Écoles d’infirmières auxiliaires
En 1928, Charlotte Tassé se voit confier la direction d'une nouvelle revue infirmière en remplacement de celle[3] des sœurs grises : La Garde-Malade Canadienne-Française[4]. La fin de la guerre et le retour au pouvoir de l'Union nationale se révèleront salutaire pour Charlotte Tassé. Le 17 mai 1945, le Sanatorium Prévost est constitué en corporation à but non lucratif. Avec sa collègue Bernadette Lépine, elle a investi ses finances personnelles dans l'aventure. Elle a développé la nouvelle corporation comme elle l'avait imaginé, c'est-à-dire sur le modèle des hôpitaux administrés par les communautés religieuses afin de pouvoir recevoir du financement public. De plus, le Sanatorium Prévost sera dorénavant géré par un conseil d'administration de femmes laïques, que préside Tassé, rattaché à une équipe médicale masculine. Tassé et Lépine deviennent dès lors les premières infirmières laïques de la province de Québec à être propriétaire et à diriger un centre de soins et de formation psychiatriques d'envergure. Le 4 septembre 1950, Charlotte Tassé ouvre, au sein du sanatorium , la première école de gardes-malades auxiliaires de la province de Québec et peut-être même au Canada[5]. Elle a créé cet ordre professionnel sur le modèle des practical nurses aux États-Unis. Tassé a choisi le slogan « S’oublier pour soulager » et le symbole de l'abeille pour son école.

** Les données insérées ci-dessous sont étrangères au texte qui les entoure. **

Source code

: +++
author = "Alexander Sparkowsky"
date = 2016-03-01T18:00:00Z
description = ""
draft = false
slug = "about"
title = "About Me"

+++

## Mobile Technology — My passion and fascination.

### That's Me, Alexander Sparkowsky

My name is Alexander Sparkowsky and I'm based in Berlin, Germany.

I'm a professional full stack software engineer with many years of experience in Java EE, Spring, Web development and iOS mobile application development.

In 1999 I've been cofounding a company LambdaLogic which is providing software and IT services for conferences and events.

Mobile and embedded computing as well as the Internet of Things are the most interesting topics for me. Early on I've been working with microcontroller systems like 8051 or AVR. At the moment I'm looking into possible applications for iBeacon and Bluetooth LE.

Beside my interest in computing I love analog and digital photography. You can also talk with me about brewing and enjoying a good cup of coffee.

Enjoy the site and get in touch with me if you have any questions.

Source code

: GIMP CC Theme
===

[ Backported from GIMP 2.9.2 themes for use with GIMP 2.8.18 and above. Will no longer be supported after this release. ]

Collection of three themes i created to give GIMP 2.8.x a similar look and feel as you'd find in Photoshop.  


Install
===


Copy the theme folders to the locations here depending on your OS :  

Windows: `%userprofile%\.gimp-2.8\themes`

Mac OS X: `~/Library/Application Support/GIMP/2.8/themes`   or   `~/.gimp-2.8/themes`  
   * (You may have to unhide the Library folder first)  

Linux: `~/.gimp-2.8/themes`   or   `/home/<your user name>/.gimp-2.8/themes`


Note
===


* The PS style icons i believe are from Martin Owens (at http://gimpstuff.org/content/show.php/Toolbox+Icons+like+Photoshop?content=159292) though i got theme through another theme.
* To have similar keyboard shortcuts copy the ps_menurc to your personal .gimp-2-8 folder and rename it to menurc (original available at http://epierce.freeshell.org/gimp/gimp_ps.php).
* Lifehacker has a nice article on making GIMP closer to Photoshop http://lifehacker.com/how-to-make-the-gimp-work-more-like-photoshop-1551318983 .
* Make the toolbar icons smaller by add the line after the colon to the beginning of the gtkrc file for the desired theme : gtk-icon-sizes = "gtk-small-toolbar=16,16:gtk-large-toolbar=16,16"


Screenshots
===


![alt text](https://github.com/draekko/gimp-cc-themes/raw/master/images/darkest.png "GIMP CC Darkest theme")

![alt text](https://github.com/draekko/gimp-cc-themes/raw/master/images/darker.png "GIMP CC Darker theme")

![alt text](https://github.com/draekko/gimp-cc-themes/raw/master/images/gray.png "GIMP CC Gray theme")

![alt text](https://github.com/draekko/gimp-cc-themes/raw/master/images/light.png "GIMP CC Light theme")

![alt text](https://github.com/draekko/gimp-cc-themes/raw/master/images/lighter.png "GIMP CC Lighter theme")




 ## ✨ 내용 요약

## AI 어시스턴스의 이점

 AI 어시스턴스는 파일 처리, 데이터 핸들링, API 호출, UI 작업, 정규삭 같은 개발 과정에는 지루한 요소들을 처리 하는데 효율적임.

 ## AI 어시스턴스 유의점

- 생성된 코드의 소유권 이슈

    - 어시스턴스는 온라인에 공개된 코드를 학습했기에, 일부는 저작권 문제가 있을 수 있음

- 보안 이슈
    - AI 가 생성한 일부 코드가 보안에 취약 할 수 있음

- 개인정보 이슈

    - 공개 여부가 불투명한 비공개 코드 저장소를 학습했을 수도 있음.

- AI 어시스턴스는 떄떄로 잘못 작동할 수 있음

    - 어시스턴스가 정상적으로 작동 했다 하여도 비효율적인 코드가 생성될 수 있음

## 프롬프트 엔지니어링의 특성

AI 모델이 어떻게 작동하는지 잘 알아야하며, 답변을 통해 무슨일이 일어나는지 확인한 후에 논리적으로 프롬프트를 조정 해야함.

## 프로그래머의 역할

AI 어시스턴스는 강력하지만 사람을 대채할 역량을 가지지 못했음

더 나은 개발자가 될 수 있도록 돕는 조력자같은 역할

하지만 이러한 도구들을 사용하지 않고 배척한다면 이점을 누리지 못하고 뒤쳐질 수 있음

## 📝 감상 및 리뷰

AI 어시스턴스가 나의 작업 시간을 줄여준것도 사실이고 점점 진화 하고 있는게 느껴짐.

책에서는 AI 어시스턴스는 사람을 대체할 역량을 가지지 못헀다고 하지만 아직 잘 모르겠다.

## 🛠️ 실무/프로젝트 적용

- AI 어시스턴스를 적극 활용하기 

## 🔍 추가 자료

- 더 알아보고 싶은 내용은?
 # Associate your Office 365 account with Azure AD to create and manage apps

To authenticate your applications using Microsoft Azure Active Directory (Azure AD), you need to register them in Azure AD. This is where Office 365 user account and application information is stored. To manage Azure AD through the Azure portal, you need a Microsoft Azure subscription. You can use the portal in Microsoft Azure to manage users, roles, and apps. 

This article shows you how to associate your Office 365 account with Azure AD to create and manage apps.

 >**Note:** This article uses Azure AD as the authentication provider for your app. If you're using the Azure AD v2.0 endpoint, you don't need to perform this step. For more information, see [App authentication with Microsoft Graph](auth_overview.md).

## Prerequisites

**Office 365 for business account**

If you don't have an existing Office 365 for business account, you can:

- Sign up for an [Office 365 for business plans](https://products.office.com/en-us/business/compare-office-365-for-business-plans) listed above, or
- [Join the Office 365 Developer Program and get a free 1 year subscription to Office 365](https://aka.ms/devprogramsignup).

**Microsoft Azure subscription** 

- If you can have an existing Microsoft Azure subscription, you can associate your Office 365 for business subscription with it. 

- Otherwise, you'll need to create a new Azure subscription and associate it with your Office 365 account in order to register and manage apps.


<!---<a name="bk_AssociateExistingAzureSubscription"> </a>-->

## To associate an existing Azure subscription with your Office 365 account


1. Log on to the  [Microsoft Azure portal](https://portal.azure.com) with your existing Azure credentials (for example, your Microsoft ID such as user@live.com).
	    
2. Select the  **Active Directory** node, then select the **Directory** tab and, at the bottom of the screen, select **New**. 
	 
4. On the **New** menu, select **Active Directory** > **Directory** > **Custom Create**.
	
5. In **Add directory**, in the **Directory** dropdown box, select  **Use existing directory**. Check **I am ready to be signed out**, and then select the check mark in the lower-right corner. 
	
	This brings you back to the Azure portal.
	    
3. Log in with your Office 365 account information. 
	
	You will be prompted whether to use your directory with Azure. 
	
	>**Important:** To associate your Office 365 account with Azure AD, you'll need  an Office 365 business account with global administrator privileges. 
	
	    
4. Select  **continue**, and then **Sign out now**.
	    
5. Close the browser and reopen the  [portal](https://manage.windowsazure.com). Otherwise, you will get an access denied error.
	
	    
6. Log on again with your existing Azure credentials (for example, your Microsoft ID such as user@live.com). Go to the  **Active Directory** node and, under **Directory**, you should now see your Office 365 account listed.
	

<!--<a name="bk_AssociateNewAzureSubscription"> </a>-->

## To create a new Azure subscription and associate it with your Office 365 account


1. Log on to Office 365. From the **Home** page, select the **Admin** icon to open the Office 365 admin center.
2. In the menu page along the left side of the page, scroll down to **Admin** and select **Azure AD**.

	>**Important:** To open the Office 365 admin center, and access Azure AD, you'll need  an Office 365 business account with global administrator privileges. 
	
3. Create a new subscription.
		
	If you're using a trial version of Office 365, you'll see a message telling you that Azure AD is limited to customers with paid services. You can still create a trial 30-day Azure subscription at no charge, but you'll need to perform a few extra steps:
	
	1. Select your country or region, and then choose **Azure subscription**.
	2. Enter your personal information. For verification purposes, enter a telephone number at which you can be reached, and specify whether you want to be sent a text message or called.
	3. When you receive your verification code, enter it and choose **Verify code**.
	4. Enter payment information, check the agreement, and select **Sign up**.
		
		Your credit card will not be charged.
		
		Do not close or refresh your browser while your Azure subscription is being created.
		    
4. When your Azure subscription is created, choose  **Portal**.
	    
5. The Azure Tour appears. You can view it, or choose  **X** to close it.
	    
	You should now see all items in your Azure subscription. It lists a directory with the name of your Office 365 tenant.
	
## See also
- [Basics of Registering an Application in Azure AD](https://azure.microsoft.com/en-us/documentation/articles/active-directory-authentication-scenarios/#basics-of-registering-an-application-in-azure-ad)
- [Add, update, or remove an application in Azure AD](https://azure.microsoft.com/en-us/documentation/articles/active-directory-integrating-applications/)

Le Comité des hôpitaux du Québec s'intéresse rapidement au projet et lui demande, en décembre 1951, de superviser un sous-comité des écoles de gardes-malades auxiliaires chargé d'en ouvrir d'autres ailleurs dans la province[6]. Charlotte Tassé participe à leur organisation en plus d'assurer un contrôle de leur fonctionnement.
Prescription
Dans certains pays, la pratique infirmière a évolué au niveau de la prescription. Les États-Unis ont été les premiers a mettre en place la prescription dans les années soixante. Ensuite, l’Australie, le Canada, la Finlande, l’Irlande, la Nouvelle-Zélande, la Norvège, l’Afrique du Sud, la Suède, les Pays-Bas, le Royaume-Uni ont également permis aux infirmières de prescrire de nombreux traitements et soins. Ce nouveau rôle a pour conséquence de diminuer le temps de consultations des médecins et d'augmenter l'autonomie des infirmières.
Notes et références
- ↑ « Accueil - Centre d'histoire de Saint-Hyacinthe », sur Centre d'histoire de Saint-Hyacinthe, (consulté le ).
- ↑ Histoire de l'éthique médicale et infirmière p.76 Guy Durand auteur
- ↑ La Veilleuse.
- ↑ Cohen, Yolande et Éric Vaillancourt, « L'identité professionnelle des infirmières canadiennes-françaises à travers leurs revues (1924-1956). », Revue d'histoire de l'Amérique française, , p. 537–570 (doi:10.7202/305601ar)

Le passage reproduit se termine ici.